В курилке меня поймал знакомый лакей. Вид он имел довольно смущенный.

— Прошу простить-с, но есть вопрос.

— Слушаю вас, драгоценнейший!

— Газеты пишут-с, что вы мертвы-с! — доверительно сообщил мне этот несчастный.

— Экая незадача, — ответил я.

— Вот именно-с! И как быть-с?

— Газеты, вестимо, врать не могут, и пишут всегда одну лишь правду. Так что тут два варианта: либо они все-таки оскоромились и наврали, либо… Либо вы все принимаете меня за кого-то другого.

— То есть как-с? — удивился лакей. — Вы же персона давно нам всем известная, Григорий Распутин, разве, приоделись с шиком да куафера посетили-с…

— Вот тут, друг мой, и кроется ваша ошибка, — назидательно произнес я. — Дело в том, что я никакой не Распутин. Говорят, лицом я действительно похож на покойного — спаси, Господи, его грешную душу! Но я точно не Распутин. Коровьев, Григорий Павлович, музыкант из Тамбовской губернии. А что дочь моя похожа, как, опять же, говорят, на дочь сего старца — так ведь, ежели мы с ним обликом схожи, отчего б и детям оным сходством не обладать, а?
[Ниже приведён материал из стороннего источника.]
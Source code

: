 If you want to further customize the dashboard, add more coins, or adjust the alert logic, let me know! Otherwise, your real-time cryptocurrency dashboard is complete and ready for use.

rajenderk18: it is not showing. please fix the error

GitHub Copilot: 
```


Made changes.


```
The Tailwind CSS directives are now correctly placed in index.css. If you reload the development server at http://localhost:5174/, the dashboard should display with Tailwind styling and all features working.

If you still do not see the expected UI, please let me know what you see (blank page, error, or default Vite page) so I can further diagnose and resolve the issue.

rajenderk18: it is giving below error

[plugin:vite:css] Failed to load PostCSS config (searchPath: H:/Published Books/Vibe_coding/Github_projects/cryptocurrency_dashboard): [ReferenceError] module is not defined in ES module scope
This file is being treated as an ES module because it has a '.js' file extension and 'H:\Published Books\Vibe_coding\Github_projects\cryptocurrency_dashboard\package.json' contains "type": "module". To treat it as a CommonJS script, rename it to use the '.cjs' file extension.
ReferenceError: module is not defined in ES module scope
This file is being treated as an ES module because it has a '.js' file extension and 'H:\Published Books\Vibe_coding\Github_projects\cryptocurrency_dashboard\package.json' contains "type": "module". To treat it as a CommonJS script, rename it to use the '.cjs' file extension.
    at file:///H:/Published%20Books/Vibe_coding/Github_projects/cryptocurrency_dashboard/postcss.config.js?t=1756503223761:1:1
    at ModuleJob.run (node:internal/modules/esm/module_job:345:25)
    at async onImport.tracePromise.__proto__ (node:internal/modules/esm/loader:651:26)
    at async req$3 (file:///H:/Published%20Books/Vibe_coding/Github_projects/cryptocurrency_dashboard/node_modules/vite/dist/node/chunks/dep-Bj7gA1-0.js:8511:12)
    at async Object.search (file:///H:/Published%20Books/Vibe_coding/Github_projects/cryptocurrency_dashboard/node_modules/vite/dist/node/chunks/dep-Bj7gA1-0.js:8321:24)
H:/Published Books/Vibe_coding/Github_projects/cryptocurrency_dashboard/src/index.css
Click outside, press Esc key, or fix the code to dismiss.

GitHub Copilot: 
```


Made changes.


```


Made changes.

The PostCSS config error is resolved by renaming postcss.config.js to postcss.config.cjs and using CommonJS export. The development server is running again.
Да и детей у Распутина, насколько я слышал, гораздо больше было, у меня же одна кровиночка — и всё.

— Так вы-с… Коровьев?! Тот самый?! — выпучил глаза лакей.
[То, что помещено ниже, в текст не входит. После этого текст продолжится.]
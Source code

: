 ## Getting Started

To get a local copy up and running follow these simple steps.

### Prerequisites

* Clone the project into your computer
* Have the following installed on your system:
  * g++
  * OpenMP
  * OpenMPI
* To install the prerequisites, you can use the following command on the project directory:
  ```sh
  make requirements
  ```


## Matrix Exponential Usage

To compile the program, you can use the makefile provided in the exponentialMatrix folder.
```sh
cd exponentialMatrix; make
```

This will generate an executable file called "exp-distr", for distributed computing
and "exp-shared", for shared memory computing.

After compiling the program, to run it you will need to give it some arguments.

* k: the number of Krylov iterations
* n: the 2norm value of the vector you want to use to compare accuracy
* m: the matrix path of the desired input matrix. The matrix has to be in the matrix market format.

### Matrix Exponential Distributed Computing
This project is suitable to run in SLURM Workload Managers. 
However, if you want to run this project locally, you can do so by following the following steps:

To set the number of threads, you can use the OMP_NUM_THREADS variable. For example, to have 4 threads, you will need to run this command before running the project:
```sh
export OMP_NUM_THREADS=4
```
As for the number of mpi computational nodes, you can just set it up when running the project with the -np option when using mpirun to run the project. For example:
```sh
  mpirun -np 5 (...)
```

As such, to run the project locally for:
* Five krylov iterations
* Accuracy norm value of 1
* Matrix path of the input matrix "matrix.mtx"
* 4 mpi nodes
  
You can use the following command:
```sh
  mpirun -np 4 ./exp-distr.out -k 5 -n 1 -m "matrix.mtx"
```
— Ну да, — скромно поклонился я. — Или вы не слышали, как я то тут, то там распеваю свои блюзы?

— Простите, сударь, обознался я! — твердым голосом, полным тщательно скрываемого восторга, произнес лакей. — и вот-с, извольте: из госпиталя передали для вас — их благородие корнет Гумилев просил, при возможности, навестить его, — и, поклонившись, он удалился.

Интересно, что от меня понадобилось Николаю Степановичу? А, впрочем, понятно: он тоже прочел газету, и теперь пребывает, верно, в некотором недоумении. Что ж, навестим бравого гусара, тем более, у меня перед ним возникло некое обязательство. Но не сразу: завтрак-то никто не отменял!

Гумилева я встретил перед входом в госпиталь. Поэт, хоть и с палочкой, прогуливался совершенно самостоятельно, без помощи механических средств и сестер милосердия.

— Рад видеть, что вы пошли на поправку, Николай Степанович.

— О, да, заживает быстро, просто диву даюсь!

— Пройдем в госпиталь или еще погуляем?

— Видите вон ту скамейку в тени? Ручаюсь, до нее я дойти смогу.

— Отлично, идёмте. Если понадобится моя помощь — не постесняйтесь ее принять, прошу вас.

Мы, болтая о всяких пустяках, потихоньку дошли до намеченной скамейки.